もちろん、ホテルだけではなく、さまざまな企業で、そして自治体でどのように対応していけばいいのか、苦慮されていることと思います。何よりも代表選手はじめ、オリンピック関係者の皆さまにとっては、中止の衝撃は大きいと思います。私は、これらの方々に心を寄せていきたいと思います。
新型コロナウィルスの影響でお客さんが来なくなってしまった飲食店を支援しようとクラウトファンディングがいくつか立ち上がり、例えば今2,000円の支援をすると6月以降に2,200円分の飲食ができるといった内容なのだそうです。何の予告もなくほとんどなくなってしまった収入を補うことによって何とか経営を続けられるようにするという点で、とてもいいアイデアだと思います。これによって、新しい人に店を知ってもらえるという効果があるかもしれません。
新型コロナウィルス感染のために政府も景気が落ち込まないように、また、失業したり収入減になったりした人たちを支援するために、現金給付、商品券給付、消費税減税などさまざまな対策が考えられ議論されているようですが、いずれも決め手に欠くように思います。
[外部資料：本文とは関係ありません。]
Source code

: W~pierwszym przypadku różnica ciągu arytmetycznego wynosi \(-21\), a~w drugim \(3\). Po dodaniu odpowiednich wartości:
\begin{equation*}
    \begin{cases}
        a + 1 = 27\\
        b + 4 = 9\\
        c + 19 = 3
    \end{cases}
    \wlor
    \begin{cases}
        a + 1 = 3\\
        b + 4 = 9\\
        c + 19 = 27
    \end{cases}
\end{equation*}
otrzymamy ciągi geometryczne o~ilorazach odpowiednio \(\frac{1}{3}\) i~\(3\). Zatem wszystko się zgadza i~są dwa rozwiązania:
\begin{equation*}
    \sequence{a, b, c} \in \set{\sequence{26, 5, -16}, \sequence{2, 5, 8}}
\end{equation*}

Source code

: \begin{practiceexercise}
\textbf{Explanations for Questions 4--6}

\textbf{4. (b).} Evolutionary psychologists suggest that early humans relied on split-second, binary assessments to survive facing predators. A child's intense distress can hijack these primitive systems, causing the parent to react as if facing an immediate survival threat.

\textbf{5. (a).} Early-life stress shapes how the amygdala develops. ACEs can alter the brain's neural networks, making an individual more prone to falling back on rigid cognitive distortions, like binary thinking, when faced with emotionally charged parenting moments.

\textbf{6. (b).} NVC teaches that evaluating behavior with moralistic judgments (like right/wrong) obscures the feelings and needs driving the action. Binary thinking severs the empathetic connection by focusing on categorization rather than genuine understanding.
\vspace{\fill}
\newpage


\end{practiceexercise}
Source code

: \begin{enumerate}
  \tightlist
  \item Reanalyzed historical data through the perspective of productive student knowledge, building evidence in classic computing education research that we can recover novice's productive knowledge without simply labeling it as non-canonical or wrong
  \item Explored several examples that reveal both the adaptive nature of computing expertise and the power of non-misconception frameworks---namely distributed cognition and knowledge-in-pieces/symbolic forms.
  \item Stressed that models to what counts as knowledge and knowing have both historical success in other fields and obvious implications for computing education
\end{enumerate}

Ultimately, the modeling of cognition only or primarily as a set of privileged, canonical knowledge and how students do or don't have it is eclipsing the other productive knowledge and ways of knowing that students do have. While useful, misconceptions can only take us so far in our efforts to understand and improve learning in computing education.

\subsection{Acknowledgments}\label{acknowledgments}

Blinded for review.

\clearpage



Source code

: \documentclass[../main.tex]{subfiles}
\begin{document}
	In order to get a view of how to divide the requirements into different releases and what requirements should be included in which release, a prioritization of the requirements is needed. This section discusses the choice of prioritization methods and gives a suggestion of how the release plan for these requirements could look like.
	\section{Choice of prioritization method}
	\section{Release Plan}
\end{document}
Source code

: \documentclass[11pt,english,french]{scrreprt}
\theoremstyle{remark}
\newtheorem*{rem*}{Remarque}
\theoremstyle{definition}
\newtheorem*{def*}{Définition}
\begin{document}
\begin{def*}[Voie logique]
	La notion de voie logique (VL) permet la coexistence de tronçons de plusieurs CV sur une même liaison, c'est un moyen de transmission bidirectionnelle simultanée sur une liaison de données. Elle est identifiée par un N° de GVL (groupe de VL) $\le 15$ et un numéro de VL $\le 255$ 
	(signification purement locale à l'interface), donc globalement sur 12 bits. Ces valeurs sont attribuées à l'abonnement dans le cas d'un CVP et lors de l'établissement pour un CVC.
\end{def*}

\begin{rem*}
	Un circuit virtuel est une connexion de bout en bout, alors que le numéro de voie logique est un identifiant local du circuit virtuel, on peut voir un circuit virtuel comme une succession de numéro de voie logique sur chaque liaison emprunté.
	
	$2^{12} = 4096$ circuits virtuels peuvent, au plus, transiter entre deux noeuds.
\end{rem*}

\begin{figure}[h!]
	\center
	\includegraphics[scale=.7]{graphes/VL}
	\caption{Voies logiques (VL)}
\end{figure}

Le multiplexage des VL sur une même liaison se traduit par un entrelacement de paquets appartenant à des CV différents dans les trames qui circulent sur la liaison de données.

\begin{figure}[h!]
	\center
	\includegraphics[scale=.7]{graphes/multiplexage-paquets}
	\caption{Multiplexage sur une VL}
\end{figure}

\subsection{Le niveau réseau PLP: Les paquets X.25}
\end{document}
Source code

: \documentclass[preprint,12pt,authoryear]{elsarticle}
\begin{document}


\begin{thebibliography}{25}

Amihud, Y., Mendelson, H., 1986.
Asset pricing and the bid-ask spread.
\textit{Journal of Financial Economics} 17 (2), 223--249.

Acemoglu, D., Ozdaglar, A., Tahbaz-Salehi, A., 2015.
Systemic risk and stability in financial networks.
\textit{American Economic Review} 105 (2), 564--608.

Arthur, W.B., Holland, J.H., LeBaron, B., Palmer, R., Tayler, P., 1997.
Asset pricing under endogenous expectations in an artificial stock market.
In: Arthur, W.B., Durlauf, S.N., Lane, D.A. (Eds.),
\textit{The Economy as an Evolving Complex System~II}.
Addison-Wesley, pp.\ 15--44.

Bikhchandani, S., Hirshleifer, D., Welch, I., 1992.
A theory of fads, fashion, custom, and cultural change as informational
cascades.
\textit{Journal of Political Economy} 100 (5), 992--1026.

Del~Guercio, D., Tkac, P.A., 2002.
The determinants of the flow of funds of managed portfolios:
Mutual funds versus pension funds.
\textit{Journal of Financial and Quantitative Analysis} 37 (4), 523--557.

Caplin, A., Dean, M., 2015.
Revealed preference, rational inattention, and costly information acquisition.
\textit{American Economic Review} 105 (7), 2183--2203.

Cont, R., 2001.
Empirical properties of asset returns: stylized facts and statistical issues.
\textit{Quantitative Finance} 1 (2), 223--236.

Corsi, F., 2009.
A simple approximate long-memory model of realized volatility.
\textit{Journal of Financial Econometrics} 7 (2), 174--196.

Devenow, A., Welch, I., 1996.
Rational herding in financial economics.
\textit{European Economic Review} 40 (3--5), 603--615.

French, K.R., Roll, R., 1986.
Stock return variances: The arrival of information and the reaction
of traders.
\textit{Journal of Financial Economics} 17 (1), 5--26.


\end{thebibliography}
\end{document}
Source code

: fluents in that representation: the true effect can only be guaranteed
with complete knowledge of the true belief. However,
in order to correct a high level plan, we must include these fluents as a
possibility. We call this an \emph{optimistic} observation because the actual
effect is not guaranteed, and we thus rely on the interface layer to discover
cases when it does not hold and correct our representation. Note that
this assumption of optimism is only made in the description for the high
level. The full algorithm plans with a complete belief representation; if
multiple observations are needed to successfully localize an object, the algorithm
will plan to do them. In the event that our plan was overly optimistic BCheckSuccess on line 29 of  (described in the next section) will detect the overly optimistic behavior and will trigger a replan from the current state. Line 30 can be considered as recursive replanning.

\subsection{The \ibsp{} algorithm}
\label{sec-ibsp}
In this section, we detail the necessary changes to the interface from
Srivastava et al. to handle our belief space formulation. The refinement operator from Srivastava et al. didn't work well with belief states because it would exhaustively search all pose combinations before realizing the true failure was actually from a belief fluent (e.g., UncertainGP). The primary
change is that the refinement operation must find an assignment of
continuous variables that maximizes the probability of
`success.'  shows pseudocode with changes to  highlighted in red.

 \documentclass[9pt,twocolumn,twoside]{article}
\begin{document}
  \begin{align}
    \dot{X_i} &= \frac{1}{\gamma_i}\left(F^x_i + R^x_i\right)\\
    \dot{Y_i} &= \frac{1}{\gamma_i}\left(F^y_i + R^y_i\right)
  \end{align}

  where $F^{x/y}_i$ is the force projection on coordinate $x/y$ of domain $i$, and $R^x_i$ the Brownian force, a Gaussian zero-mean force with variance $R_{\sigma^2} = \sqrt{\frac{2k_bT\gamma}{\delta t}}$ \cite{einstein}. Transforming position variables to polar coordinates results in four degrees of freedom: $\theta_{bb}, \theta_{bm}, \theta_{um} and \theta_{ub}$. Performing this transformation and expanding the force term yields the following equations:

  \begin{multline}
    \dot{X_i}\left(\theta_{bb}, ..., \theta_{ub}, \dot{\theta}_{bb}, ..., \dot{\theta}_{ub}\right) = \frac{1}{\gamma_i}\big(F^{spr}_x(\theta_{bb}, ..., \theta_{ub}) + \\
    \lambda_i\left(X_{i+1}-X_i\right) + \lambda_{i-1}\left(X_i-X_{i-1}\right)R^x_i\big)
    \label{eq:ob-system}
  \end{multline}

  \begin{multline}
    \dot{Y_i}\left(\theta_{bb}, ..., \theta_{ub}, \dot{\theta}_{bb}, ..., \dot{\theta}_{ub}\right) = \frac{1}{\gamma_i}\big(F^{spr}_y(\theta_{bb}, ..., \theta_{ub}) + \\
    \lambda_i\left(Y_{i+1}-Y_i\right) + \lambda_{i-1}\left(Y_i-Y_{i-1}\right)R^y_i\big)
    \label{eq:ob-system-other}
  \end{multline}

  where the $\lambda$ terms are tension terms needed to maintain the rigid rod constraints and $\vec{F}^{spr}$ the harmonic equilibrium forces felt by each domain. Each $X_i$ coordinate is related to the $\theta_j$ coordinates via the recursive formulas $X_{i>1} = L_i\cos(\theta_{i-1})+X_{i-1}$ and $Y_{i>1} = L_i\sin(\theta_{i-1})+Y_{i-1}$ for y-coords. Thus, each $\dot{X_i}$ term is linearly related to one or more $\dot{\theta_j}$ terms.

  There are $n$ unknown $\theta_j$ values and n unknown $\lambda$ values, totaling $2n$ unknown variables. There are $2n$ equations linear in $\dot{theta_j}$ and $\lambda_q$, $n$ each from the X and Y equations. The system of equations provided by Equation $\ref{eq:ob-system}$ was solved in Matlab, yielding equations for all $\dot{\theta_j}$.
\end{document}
何よりもスピードが遅い。それに比べると、民間企業の、特に新しい技術を活用している企業の動きは速く、適切なものが多いように思います。政府の支援策にも、これらの若い新しい頭脳を借りることを、ぜひ考えいただきたいと思います。
日本国内でもジワジワと感染者数が増えてきて、ここ2~3日は首都圏で感染爆発が起こるかもしれないと危惧されるようになってきました。若い人に向けての警告、協力お願いのメッセージもたくさん出されていますが、肝心の若い人の心には届いていないようです。政府や専門家の方々の会見だけではなく、若い人に影響力をもつ人たちから、彼らの表現の仕方で、SNSなどを通してメッセージを発信してもらうなど、伝達手段を早急に見直すべきと考えます。
危機感のない若者が出歩いたり集まってしまうのを非難するのではなく、彼らに危機感を伝えられない自分たちのコミュニケーション能力を反省すべきと思っています。
いま広がっている支援のための活動が、新しいビジネスチャンスにしていくこと、世代間のコミュニケーションギャップ埋める方法新しい手段の開発、オリンピックの延期による打撃を少なくする方法など、無理してでもプラス思考でいきたいものと思います。そして、新しい世代が伸び伸びと活動できるきっかけになればとも考えています。